頭頂部への自毛植毛について

AGA(男性型脱毛症)の方が最も悩んでいる部位は、頭頂部と前頭部です。逆に側頭部と後頭部のみが薄毛になって困っているという話はあまり聞かないと思います。後頭部と側頭部はAGAによる脱毛の影響を受けにくいからです。そのため、後頭部と側頭部の薄毛に悩んでいるということはAGA以外の症状が考えられますが、前頭部と頭頂部のみ薄毛に悩んでいる場合は高確率でAGAと思われます。突然抜け毛が増えてきたり、髪の毛が細くなっていたら注意したほうがいいでしょう。

さて、本日は頭頂部への自毛植毛についてお話します。頭頂部のボリュームが気になっている方はぜひご一読よろしくお願いします。

頭頂部への自毛植毛

頭頂部の薄毛の方は決して珍しくありません。しかし植毛の場合、前髪などに比べると自毛植毛の難易度は比較的高めです。ただ、全くできないというわけでもありません。

植毛手術に不慣れな医師であれば施術が難しい部位なので、頭頂部への自毛植毛を検討している方は専門の植毛クリニックを受診することをおすすめします。

クリニックの選び方としては、たくさんの症例があるクリニックが望ましいでしょう。

 

つむじ周辺の難易度

自毛植毛で比較的難易度が高いのはつむじの再現です。頭頂部は、他の部分に比べてかなり複雑な髪の生え方をしています。つむじを中心として放射線状に生えています。この毛の流れを再現するには、高い技術力が必要なのです。

ここをうまく形成できないと移植をしても髪にボリュームが出なかったり、寝癖のような癖がついてしまったします。そのため違和感のある仕上がりになってしまうことがままあります。

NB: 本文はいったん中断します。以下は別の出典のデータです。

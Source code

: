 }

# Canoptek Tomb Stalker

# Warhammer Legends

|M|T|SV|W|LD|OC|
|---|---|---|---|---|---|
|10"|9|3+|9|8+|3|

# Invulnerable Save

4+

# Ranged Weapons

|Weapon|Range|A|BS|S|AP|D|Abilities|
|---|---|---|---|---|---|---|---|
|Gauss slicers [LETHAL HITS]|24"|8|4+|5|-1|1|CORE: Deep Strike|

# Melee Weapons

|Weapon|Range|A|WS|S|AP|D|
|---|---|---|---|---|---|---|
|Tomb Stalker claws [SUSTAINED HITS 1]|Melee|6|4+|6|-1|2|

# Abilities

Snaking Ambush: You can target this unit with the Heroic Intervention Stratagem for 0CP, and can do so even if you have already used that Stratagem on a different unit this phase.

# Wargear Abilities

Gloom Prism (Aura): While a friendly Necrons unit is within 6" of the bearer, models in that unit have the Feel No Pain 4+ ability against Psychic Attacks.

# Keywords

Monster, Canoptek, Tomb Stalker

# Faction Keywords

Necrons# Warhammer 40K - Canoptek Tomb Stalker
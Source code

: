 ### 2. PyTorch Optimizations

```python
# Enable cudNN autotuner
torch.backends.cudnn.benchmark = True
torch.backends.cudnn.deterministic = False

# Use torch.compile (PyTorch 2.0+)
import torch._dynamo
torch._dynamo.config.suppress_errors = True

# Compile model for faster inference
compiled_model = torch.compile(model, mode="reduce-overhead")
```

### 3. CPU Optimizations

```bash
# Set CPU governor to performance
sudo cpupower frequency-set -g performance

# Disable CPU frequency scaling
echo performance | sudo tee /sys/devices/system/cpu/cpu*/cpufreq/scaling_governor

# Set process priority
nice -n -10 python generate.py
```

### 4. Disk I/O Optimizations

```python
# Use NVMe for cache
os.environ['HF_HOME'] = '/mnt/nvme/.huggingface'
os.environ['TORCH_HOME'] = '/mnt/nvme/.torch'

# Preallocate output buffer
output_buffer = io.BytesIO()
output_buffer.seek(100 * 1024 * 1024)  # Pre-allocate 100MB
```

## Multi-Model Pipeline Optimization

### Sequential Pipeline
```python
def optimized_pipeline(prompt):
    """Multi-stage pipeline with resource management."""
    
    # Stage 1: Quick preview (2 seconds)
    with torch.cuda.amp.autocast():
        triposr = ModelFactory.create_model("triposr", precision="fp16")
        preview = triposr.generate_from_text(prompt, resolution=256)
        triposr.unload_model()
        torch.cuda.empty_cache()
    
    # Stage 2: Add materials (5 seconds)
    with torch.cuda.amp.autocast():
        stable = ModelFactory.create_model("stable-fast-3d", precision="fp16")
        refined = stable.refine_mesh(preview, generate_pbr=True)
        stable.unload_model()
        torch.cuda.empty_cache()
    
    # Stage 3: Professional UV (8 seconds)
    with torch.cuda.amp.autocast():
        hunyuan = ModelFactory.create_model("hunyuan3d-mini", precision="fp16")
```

つむじの再現を希望する場合は、医師やカウンセラーに事前にその旨伝え、可能かどうか尋ねてみると良いでしょう。

 

自毛植毛の条件

自毛植毛はだれでも可能な施術ですが、髪の毛がまったくない方は手術できません。自毛植毛のためのドナーとなる髪の毛は自身の後頭部や側頭部から採取します。そのため移植元である側頭部や後頭部の髪の毛が少なければ、自毛植毛を行えないということになります。

ただ、先述しましたが、AGAの場合大方側頭部と後頭部の髪は抜け落ちないので、それほど心配しないくても大丈夫です。

AGAの原因

AGAのメカニズムを説明します。 毛乳頭の中にある酵素「5αリダクターゼⅡ型」とこれは毛細血管の血中にある男性ホルモンの一種である「テストステロン」がしっかり結合することにより、「ジヒドロテストステロン(DHT)」が生成されます。

さらにここから生成されたDHTが毛乳頭の「男性ホルモンレセプター(受容体)」としっかり結合すると、遺伝子に作用し、発毛を抑制する遺伝子「TGF-β1」が生成。発毛抑制成分であるTGF-β1が、毛乳頭に作用することによりヘアサイクルを乱します。

ヘアサイクルは、正常であれば休止期、成長期、退行期を2~6年の周期で繰り返します。毛髪は成長期の間に太く、長く成長します。ところが、TGF-β1が作用すると成長期が正常時より短くなり、毛髪が十分に成長する前に抜けてしまいます。

そのため、毛髪密度が徐々にかなり低下し、薄毛の症状が現れます。AGAの原因は、男性ホルモンではありません。「5αリダクターゼⅡ型」と「テストステロン」が結合してできたDHTの濃度により、発症するのです。

自毛植毛とは

「自毛植毛」は、薄毛が進行している部分(前頭部・頭頂部)に自分の後頭部から採取した毛髪を植え込んでいく薄毛治療です。

合成繊維(ナイロン・ポリエステル)による毛髪を植え込む「人工毛植毛」とは違い、拒否反応が起こりづらく、一度の手術で、長期間髪の毛が生え続けるのが、自毛植毛の大きな特長です。